5 Janvier 2013
Rossella Spina, chercheuse Italienne, publie un livre sur le sujet des harkis, dont l’idée lui est venue quand elle étudiait à Tours.
En septembre 2001, Rossella Spina a 20 ans quand elle quitte sa Calabre natale pour venir étudier le français, à Tours, après avoir gagné une bourse Erasmus.

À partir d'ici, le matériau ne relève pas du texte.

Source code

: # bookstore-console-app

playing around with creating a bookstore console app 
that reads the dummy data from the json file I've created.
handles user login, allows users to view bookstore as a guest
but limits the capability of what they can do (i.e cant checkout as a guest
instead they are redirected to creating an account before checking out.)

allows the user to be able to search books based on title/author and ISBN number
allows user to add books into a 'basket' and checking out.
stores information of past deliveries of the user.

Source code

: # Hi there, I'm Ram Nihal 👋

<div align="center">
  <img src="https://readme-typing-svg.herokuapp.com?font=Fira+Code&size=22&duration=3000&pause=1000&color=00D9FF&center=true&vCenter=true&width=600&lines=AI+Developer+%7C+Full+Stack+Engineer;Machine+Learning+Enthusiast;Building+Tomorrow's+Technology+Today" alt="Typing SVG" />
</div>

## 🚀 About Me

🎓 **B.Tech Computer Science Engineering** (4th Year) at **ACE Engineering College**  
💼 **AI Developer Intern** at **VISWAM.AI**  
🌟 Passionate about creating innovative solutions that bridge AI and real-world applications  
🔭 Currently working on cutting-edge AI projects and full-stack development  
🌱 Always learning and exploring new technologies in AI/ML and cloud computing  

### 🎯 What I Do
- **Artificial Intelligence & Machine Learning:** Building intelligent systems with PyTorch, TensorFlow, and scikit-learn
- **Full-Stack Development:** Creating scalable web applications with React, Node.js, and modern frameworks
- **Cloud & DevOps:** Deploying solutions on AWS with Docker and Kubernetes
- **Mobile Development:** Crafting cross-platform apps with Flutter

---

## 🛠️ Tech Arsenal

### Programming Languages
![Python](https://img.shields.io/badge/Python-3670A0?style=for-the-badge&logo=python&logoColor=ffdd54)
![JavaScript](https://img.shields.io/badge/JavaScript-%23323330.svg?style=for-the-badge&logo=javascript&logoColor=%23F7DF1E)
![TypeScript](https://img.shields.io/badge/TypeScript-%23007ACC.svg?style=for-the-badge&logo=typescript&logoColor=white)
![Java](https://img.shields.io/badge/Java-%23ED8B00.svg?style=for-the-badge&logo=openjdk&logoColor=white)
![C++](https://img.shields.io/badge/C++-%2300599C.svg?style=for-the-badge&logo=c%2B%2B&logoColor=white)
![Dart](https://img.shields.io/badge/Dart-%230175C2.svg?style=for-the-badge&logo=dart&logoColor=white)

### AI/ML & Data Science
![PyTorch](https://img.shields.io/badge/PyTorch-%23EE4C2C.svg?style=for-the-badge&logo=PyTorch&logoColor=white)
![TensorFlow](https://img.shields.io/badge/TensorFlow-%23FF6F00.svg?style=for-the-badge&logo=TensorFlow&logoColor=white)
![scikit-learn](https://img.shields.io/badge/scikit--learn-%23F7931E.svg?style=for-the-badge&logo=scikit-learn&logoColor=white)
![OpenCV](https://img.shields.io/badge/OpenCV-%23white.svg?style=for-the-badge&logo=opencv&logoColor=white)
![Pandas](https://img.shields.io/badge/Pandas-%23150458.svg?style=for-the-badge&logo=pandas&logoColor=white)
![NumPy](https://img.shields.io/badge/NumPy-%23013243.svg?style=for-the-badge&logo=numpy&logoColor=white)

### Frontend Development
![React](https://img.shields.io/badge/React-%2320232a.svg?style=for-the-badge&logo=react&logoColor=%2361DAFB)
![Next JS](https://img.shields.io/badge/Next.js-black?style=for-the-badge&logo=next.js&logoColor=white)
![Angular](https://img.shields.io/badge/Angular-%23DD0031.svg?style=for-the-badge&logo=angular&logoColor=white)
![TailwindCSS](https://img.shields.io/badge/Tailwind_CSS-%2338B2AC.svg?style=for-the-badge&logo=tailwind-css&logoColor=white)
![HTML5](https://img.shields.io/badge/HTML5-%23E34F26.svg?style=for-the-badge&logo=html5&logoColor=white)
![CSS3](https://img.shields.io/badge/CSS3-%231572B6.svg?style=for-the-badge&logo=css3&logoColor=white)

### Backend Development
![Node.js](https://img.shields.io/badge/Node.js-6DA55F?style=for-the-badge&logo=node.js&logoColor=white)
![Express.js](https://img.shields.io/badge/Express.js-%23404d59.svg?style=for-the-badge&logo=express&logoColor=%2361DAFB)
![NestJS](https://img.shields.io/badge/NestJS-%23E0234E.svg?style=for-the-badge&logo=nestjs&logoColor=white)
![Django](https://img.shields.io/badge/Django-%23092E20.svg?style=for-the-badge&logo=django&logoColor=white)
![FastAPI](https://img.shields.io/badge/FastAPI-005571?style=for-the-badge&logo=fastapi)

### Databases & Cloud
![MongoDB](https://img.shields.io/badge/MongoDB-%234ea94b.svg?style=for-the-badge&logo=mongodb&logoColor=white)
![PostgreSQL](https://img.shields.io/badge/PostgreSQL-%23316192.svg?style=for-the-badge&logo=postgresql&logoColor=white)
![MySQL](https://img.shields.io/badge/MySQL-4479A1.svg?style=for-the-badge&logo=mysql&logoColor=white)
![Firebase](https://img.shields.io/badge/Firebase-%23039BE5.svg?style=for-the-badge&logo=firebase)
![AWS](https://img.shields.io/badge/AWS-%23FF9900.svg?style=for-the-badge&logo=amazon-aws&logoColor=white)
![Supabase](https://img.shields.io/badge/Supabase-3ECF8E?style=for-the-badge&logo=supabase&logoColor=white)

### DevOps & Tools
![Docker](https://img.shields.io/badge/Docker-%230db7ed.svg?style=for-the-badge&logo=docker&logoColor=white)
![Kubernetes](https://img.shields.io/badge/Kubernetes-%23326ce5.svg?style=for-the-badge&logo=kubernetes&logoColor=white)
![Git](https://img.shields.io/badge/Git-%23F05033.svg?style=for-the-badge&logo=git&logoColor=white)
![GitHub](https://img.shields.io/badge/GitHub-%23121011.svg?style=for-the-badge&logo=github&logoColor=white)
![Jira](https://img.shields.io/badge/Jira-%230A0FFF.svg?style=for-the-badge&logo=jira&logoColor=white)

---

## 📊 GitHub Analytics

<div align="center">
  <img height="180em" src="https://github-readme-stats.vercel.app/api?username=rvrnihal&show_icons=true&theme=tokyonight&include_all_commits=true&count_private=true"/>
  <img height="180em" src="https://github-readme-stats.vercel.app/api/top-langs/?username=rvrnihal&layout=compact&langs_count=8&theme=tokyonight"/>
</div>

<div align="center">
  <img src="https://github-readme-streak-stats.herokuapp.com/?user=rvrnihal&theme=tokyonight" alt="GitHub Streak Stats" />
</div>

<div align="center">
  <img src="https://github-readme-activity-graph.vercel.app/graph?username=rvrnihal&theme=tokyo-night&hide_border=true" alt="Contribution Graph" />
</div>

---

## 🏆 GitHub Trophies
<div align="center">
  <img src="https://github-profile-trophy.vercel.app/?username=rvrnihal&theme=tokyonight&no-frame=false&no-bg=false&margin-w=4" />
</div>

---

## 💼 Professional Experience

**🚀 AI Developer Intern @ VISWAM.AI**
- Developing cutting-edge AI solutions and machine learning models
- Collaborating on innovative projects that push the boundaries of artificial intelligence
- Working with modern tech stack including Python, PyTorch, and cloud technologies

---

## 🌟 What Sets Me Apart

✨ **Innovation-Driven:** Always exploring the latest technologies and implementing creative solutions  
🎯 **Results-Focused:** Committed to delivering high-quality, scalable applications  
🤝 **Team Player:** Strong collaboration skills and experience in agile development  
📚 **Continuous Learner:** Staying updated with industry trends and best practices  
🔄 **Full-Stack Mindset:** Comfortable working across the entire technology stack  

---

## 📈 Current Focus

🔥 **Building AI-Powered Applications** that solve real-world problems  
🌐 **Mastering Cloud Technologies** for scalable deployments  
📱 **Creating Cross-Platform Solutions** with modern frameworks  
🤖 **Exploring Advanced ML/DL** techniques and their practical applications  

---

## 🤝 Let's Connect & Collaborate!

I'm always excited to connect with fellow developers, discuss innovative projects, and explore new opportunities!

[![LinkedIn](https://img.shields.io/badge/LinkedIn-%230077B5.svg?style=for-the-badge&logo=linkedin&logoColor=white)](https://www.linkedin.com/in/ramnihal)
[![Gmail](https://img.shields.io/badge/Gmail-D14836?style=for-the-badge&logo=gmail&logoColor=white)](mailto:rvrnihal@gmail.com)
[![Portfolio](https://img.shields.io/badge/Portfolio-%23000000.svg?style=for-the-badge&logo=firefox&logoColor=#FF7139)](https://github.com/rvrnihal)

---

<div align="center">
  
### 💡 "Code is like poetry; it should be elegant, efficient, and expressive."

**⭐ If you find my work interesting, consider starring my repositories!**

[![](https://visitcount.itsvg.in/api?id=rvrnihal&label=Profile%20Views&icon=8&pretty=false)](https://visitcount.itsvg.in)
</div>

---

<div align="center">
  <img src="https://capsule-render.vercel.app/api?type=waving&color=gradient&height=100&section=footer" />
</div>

Fin octobre 2005, deux ados de Clichy-sous-Bois, Zyed et Bouna, meurent par électrocution en essayant d'échapper à un contrôle de police. Devenue prof d'Italien dans trois lycées tourangeaux, Rossella s'intéresse à l'affaire. De près. Elle s'interroge sur son traitement dans les médias et les révoltes de banlieues que ce fait divers suscite. Elle étudie les cultures du Maghreb, la guerre d'Algérie, les immigrés d'Afrique du Nord et les générations descendantes.
Au bar « Au temps des Rois », repère estudiantin du Vieux-Tours, Rossella entend parler pour la première fois des harkis. « Je ne connaissais même pas le nom » dit celle qui, après avoir rédigé un mémoire sur l'œuvre complète de Tahar Ben Jelloun, consacrera en 2010 une thèse de doctorat en sciences sociales — en français — à l'institut Maghreb-Europe de l'université Paris 8, intitulée Enfants de harkis et enfants d'émigrés : parcours croisés et identités à recoudre.
" On a supprimé ma bourse "
Parler des harkis, quand on est une jeune Italienne, et qu'on a tout découvert de leur existence — ou presque — dans les livres, relève de la gageure. Surtout pour un sujet toujours aussi sensible : « On a essayé de me dissuader de mener ce projet de recherches ; jusqu'à me supprimer ma bourse » sourit la jeune femme, âgée de 31 ans, qui vit aujourd'hui entre Paris et Rome.
Pour ce pavé de 400 pages, la jeune chercheuse italienne a sillonné la France, en quête de témoignages et de documents. Elle a croisé les destins de personnages publics comme Smaïn, Mehdi Charef, Leïla Sebbar, Fatima Besnaci-Lancou, Dalila Kerchouche, Zebda, Grand Corps Malade. Elle a aussi recueilli les confidences d'anonymes, enfants de la deuxième génération.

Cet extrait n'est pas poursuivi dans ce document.